When we say these kinds of sentences, we want to express that we are not totally sure of the affirmation, but that we have some confidence that this will happen. As it is logical, what interests us is to see if these situations can be mathematized in some way.
For a long time it was thought that it was improbable to treat these situations from a mathematical point of view; it even seems difficult to establish a historical chronology of the development of the concept of probability, even though its origin was undoubtedly due to gambling.

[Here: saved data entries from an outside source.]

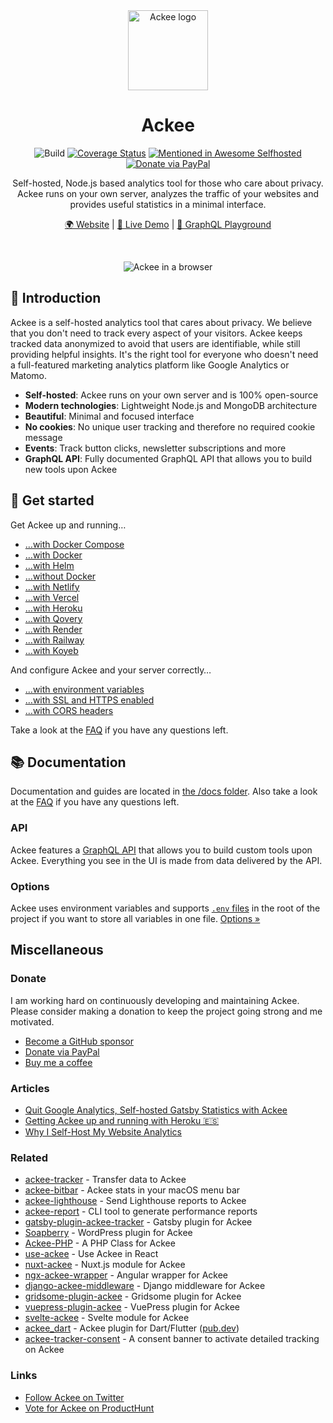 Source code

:<div align="center"> 

<img src="https://s.electerious.com/images/ackee/icon.png" title="Ackee" alt="Ackee logo" width="128">

# Ackee

![Build](https://github.com/electerious/Ackee/workflows/Build/badge.svg) [![Coverage Status](https://coveralls.io/repos/github/electerious/Ackee/badge.svg?branch=master)](https://coveralls.io/github/electerious/Ackee?branch=master) [![Mentioned in Awesome Selfhosted](https://awesome.re/mentioned-badge.svg)](https://github.com/awesome-selfhosted/awesome-selfhosted) [![Donate via PayPal](https://img.shields.io/badge/paypal-donate-009cde.svg)](https://www.paypal.com/cgi-bin/webscr?cmd=_s-xclick&hosted_button_id=CYKBESW577YWE)

Self-hosted, Node.js based analytics tool for those who care about privacy. Ackee runs on your own server, analyzes the traffic of your websites and provides useful statistics in a minimal interface.

[🌍 Website](https://ackee.electerious.com) | [🔮 Live Demo](https://demo.ackee.electerious.com) | [🧸 GraphQL Playground](https://demo.ackee.electerious.com/api)

<br/>

![Ackee in a browser](https://s.electerious.com/images/ackee/readme.png)

</div>

## 👋 Introduction

Ackee is a self-hosted analytics tool that cares about privacy. We believe that you don't need to track every aspect of your visitors. Ackee keeps tracked data anonymized to avoid that users are identifiable, while still providing helpful insights. It's the right tool for everyone who doesn't need a full-featured marketing analytics platform like Google Analytics or Matomo.

- **Self-hosted**: Ackee runs on your own server and is 100% open-source
- **Modern technologies**: Lightweight Node.js and MongoDB architecture
- **Beautiful**: Minimal and focused interface
- **No cookies**: No unique user tracking and therefore no required cookie message
- **Events**: Track button clicks, newsletter subscriptions and more
- **GraphQL API**: Fully documented GraphQL API that allows you to build new tools upon Ackee

## 🚀 Get started

Get Ackee up and running…

- […with Docker Compose](docs/Get%20started.md#with-docker-compose)
- […with Docker](docs/Get%20started.md#with-docker)
- […with Helm](docs/Get%20started.md#with-helm)
- […without Docker](docs/Get%20started.md#without-docker)
- […with Netlify](docs/Get%20started.md#with-netlify)
- […with Vercel](docs/Get%20started.md#with-vercel)
- […with Heroku](docs/Get%20started.md#with-heroku)
- […with Qovery](docs/Get%20started.md#with-qovery)
- […with Render](docs/Get%20started.md#with-render)
- […with Railway](docs/Get%20started.md#with-railway)
- […with Koyeb](docs/Get%20started.md#with-koyeb)

And configure Ackee and your server correctly…

- […with environment variables](docs/Options.md)
- […with SSL and HTTPS enabled](docs/SSL%20and%20HTTPS.md)
- […with CORS headers](docs/CORS%20headers.md)

Take a look at the [FAQ](docs/FAQ.md) if you have any questions left.

## 📚 Documentation

Documentation and guides are located in [the /docs folder](docs/). Also take a look at the [FAQ](docs/FAQ.md) if you have any questions left.

### API

Ackee features a [GraphQL API](docs/API.md) that allows you to build custom tools upon Ackee. Everything you see in the UI is made from data delivered by the API.

### Options

Ackee uses environment variables and supports [`.env` files](https://www.npmjs.com/package/dotenv) in the root of the project if you want to store all variables in one file. [Options &#187;](docs/Options.md)

## Miscellaneous

### Donate

I am working hard on continuously developing and maintaining Ackee. Please consider making a donation to keep the project going strong and me motivated.

- [Become a GitHub sponsor](https://github.com/sponsors/electerious)
- [Donate via PayPal](https://paypal.me/electerious)
- [Buy me a coffee](https://www.buymeacoffee.com/electerious)

### Articles

- [Quit Google Analytics, Self-hosted Gatsby Statistics with Ackee](https://dev.to/aleccool213/quit-google-analytics-self-hosted-gatsby-statistics-with-ackee-4011)
- [Getting Ackee up and running with Heroku 🇪🇸](https://rubenr.dev/blog/ackee-analitica-web-sencilla/)
- [Why I Self-Host My Website Analytics](https://mbuffett.com/posts/why-i-self-host-my-analytics/)

### Related

- [ackee-tracker](https://github.com/electerious/ackee-tracker) - Transfer data to Ackee
- [ackee-bitbar](https://github.com/electerious/ackee-bitbar) - Ackee stats in your macOS menu bar
- [ackee-lighthouse](https://github.com/electerious/ackee-lighthouse) - Send Lighthouse reports to Ackee
- [ackee-report](https://github.com/BetaHuhn/ackee-report) - CLI tool to generate performance reports
- [gatsby-plugin-ackee-tracker](https://github.com/Burnsy/gatsby-plugin-ackee-tracker) - Gatsby plugin for Ackee
- [Soapberry](https://wordpress.org/plugins/soapberry/) - WordPress plugin for Ackee
- [Ackee-PHP](https://github.com/BrookeDot/ackee-php) - A PHP Class for Ackee
- [use-ackee](https://github.com/electerious/use-ackee) - Use Ackee in React
- [nuxt-ackee](https://github.com/bdrtsky/nuxt-ackee) - Nuxt.js module for Ackee
- [ngx-ackee-wrapper](https://github.com/oakify/ngx-ackee-wrapper) - Angular wrapper for Ackee
- [django-ackee-middleware](https://github.com/suda/django-ackee-middleware) - Django middleware for Ackee
- [gridsome-plugin-ackee](https://github.com/DenzoNL/gridsome-plugin-ackee) - Gridsome plugin for Ackee
- [vuepress-plugin-ackee](https://github.com/spekulatius/vuepress-plugin-ackee) - VuePress plugin for Ackee
- [svelte-ackee](https://github.com/gaia-green-tech/svelte-ackee) - Svelte module for Ackee
- [ackee_dart](https://github.com/marchellodev/ackee_dart) - Ackee plugin for Dart/Flutter ([pub.dev](https://pub.dev/packages/ackee_dart))
- [ackee-tracker-consent](https://www.npmjs.com/package/ackee-tracker-consent) - A consent banner to activate detailed tracking on Ackee

### Links

- [Follow Ackee on Twitter](https://twitter.com/getackee)
- [Vote for Ackee on ProductHunt](https://www.producthunt.com/posts/ackee)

It is important to emphasize that the concept of probability, like any other mathematical concept, is an elaboration of the thought in which each generation builds its efforts on the pillars constructed by its predecessors.
Events
By repeating the same experiment under equal conditions, it is always possible to obtain the same result, or else it is unpredictable. In the first case, we say that the experiment is deterministic, while in the second case, we can say that it is random.
The first step that must be done to study a random experiment is to determine the set of possible outcomes. We call each of them elementary event.
To the set of all the possible results we call it show space and we represent it by the letter E, or by the Greek letter Ω .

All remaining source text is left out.